§ Assignment
Check the data underneath for lines holding the word "chapter", and state only how many you find.

-------------------------

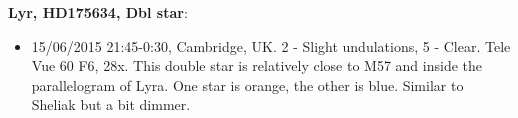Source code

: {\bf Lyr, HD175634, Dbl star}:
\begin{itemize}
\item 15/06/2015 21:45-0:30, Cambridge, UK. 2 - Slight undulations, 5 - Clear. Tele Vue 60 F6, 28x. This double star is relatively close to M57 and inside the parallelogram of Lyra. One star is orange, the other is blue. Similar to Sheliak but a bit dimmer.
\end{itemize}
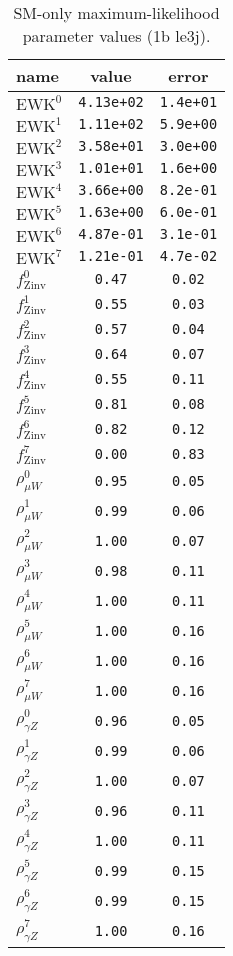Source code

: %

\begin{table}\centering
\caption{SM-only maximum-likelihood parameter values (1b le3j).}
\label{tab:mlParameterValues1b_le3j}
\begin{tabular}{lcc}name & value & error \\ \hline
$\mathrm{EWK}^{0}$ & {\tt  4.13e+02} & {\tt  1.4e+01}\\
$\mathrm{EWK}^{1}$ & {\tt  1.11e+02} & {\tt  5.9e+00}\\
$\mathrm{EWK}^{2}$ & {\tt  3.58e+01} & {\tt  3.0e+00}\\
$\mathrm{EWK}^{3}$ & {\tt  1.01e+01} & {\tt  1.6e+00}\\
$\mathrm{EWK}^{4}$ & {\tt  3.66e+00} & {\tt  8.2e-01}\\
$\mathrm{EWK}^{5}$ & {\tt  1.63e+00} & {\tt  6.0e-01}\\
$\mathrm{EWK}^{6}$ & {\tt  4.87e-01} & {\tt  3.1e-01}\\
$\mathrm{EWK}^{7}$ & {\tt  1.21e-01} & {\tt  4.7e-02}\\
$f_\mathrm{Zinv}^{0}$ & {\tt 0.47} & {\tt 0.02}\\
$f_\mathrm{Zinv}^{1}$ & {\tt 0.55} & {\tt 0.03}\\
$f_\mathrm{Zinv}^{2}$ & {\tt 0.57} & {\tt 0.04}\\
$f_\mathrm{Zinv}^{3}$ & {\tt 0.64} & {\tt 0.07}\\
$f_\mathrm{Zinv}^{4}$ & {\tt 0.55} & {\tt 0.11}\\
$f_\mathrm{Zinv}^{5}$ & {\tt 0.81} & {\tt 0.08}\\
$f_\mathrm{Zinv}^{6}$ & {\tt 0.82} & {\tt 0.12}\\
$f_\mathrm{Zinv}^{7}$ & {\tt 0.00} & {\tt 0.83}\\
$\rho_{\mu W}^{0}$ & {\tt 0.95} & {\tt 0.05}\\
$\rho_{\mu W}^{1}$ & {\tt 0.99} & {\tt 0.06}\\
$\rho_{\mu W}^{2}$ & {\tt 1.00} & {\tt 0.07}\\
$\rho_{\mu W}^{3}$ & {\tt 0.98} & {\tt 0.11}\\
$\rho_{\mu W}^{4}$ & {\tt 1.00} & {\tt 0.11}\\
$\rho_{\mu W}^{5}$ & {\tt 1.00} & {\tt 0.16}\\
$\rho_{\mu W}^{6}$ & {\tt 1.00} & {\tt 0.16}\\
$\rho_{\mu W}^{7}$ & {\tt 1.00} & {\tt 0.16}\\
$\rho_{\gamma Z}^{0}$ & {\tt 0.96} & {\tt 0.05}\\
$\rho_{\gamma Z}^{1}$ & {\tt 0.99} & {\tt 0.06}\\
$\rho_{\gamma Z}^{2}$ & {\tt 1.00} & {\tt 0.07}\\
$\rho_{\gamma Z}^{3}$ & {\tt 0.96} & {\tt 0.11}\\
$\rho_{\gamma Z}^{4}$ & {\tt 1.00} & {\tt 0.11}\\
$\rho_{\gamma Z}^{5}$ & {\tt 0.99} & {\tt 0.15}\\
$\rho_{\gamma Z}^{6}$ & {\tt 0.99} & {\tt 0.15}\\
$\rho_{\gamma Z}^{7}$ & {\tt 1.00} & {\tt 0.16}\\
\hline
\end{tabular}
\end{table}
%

-------------------------

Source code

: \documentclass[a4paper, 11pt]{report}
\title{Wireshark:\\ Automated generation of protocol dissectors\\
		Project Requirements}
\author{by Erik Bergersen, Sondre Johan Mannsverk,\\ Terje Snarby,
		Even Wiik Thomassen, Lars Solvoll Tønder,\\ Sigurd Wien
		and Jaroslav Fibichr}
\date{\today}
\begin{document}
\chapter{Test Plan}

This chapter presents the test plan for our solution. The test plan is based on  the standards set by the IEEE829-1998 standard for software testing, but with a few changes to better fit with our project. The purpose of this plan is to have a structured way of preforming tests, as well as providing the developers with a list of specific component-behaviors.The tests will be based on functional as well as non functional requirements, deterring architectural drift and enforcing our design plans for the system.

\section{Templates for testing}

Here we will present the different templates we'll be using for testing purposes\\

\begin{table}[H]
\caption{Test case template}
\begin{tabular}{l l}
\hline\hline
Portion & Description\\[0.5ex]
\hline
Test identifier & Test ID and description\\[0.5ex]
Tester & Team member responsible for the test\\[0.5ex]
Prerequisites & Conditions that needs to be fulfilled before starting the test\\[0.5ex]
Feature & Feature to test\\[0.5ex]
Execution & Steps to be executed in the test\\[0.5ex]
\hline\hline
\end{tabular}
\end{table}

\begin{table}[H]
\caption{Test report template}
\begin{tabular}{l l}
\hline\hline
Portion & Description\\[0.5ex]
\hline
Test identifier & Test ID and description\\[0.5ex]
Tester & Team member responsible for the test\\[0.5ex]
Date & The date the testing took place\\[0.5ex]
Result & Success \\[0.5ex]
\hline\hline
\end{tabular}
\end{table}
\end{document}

-------------------------

§ Task response
2